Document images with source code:

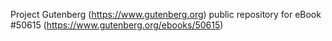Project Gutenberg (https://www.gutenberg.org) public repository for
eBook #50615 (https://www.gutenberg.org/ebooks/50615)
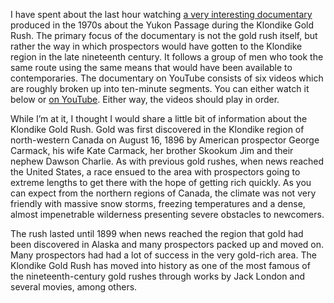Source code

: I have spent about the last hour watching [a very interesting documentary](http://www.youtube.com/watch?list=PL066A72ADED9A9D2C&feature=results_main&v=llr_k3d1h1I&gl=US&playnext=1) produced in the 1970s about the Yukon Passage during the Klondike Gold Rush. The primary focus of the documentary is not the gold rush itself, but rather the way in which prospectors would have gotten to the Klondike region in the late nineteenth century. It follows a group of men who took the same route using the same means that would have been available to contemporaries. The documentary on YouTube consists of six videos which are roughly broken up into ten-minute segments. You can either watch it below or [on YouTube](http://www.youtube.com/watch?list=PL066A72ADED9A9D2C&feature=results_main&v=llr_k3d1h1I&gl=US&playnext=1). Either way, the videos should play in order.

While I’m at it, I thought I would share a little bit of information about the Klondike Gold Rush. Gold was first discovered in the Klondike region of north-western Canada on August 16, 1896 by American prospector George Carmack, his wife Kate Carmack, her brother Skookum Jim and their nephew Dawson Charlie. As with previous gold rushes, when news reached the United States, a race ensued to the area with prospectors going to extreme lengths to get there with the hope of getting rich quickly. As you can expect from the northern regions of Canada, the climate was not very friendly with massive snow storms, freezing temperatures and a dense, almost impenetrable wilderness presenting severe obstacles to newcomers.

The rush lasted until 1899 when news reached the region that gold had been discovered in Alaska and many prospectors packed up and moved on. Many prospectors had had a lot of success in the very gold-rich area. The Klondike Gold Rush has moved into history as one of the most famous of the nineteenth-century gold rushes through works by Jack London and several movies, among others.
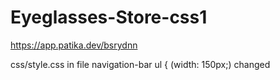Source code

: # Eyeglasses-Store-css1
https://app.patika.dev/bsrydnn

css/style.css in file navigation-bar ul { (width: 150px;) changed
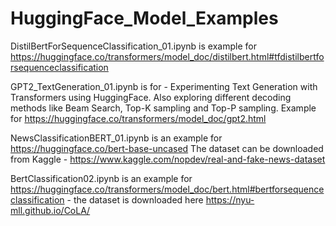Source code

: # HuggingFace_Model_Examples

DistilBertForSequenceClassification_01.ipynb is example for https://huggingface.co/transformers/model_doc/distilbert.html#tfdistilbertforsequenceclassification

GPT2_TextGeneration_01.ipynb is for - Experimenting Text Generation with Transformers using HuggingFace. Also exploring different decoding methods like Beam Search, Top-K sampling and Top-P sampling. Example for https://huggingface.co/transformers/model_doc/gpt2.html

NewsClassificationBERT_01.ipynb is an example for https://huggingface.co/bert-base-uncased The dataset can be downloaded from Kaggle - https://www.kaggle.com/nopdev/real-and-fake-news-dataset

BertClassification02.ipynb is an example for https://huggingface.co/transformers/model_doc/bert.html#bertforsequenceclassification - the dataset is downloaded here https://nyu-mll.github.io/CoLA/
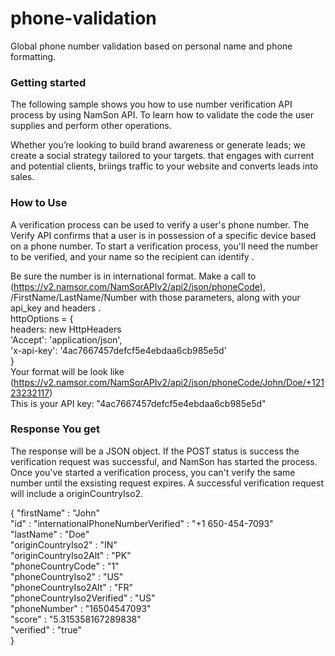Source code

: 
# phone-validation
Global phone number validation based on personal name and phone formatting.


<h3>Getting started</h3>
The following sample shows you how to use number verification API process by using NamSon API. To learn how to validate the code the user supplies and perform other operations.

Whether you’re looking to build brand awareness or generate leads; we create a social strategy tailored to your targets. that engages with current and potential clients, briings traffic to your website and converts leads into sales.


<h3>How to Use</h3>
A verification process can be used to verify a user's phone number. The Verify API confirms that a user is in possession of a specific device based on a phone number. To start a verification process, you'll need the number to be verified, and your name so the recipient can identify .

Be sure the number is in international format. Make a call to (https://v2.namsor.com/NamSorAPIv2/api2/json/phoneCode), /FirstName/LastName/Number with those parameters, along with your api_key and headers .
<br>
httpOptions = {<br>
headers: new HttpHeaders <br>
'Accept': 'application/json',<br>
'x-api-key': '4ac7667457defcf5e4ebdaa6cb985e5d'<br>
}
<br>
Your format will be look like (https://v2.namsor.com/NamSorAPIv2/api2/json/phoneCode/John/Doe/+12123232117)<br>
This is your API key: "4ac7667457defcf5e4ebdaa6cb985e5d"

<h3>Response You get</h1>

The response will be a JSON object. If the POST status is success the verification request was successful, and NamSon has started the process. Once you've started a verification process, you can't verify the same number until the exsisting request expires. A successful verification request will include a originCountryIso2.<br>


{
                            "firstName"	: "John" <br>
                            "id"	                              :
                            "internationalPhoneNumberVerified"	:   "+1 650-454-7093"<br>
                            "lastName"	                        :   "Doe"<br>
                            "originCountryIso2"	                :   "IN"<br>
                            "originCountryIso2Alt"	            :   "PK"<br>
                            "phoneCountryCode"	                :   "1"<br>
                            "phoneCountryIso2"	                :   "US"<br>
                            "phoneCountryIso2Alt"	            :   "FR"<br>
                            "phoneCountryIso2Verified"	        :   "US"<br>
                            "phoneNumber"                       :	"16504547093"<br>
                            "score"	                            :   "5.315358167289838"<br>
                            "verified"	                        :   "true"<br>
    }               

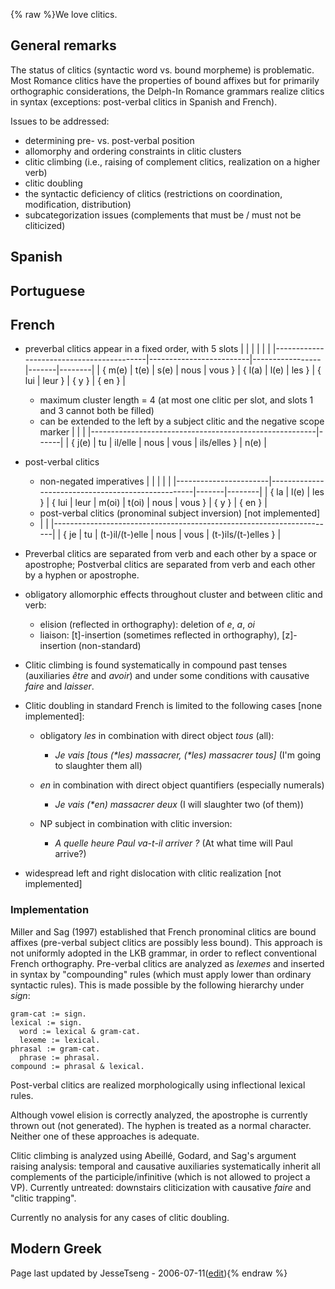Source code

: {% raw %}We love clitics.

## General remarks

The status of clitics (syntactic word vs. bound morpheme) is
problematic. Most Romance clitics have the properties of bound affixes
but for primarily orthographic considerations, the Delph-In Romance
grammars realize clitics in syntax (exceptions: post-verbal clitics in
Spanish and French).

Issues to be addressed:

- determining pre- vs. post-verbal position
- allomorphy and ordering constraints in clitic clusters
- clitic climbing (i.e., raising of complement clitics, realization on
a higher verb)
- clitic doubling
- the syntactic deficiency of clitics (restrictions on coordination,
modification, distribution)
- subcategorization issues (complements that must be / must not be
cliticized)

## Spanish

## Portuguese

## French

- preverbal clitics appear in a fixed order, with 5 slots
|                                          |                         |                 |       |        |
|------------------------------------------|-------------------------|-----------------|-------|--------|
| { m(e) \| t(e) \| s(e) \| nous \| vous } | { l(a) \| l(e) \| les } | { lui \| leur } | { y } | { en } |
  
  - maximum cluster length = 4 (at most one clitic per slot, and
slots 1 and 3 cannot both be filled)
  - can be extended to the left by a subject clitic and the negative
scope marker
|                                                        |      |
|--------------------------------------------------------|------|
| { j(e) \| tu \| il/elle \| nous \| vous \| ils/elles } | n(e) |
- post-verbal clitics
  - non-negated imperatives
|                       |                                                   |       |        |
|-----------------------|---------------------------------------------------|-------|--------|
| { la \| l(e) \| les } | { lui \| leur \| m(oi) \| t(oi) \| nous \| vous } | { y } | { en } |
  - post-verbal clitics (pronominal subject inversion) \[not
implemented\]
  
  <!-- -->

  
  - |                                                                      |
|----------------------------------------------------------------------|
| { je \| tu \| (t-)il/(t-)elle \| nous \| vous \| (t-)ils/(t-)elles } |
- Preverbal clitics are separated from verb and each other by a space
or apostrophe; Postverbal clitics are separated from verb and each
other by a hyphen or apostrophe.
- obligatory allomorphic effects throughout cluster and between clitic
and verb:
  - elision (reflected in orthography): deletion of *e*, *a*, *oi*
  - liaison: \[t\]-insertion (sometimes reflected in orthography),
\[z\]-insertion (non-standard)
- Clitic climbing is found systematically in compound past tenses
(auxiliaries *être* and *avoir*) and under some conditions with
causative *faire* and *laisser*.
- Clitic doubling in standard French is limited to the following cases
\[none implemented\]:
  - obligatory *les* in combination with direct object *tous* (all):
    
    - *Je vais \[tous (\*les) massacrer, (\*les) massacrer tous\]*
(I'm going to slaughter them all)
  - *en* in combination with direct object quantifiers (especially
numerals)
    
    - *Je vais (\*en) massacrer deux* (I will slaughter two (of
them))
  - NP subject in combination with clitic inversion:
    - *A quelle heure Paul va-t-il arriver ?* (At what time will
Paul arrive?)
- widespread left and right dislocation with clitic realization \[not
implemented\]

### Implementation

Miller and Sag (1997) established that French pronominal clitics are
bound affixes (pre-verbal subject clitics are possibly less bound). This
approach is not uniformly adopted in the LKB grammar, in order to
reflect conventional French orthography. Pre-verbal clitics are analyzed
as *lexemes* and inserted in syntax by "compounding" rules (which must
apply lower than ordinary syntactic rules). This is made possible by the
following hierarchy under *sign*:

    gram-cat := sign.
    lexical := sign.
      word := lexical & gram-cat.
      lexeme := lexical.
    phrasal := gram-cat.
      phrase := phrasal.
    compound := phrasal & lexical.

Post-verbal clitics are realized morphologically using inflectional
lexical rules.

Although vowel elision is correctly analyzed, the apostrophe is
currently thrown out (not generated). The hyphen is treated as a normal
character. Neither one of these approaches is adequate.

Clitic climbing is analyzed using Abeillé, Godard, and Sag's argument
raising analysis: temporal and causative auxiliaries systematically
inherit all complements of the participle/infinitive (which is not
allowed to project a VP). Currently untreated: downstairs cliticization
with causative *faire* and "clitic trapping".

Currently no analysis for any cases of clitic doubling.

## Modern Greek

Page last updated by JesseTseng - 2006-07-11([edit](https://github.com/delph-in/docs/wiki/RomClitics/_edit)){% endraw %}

__WORK ITEM__. Using the records, find how many lines include the string "insertion" and report that number alone.

__ANSWER BOX__. 2